» **WORK ITEM**
Working from the listing below, set down every line exactly.
--- START ---
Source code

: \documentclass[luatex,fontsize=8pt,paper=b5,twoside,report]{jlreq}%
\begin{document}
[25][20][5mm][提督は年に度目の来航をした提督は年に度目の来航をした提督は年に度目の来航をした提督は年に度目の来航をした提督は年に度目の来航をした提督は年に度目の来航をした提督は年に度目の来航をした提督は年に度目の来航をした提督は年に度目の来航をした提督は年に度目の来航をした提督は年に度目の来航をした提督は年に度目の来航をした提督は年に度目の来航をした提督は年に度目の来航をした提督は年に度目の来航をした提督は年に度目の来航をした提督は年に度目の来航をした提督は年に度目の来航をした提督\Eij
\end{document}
--- END ---
» **RESULT FOR THIS TASK**
Source code

: \documentclass[luatex,fontsize=8pt,paper=b5,twoside,report]{jlreq}%
\begin{document}
[25][20][5mm][提督は年に度目の来航をした提督は年に度目の来航をした提督は年に度目の来航をした提督は年に度目の来航をした提督は年に度目の来航をした提督は年に度目の来航をした提督は年に度目の来航をした提督は年に度目の来航をした提督は年に度目の来航をした提督は年に度目の来航をした提督は年に度目の来航をした提督は年に度目の来航をした提督は年に度目の来航をした提督は年に度目の来航をした提督は年に度目の来航をした提督は年に度目の来航をした提督は年に度目の来航をした提督は年に度目の来航をした提督\Eij
\end{document}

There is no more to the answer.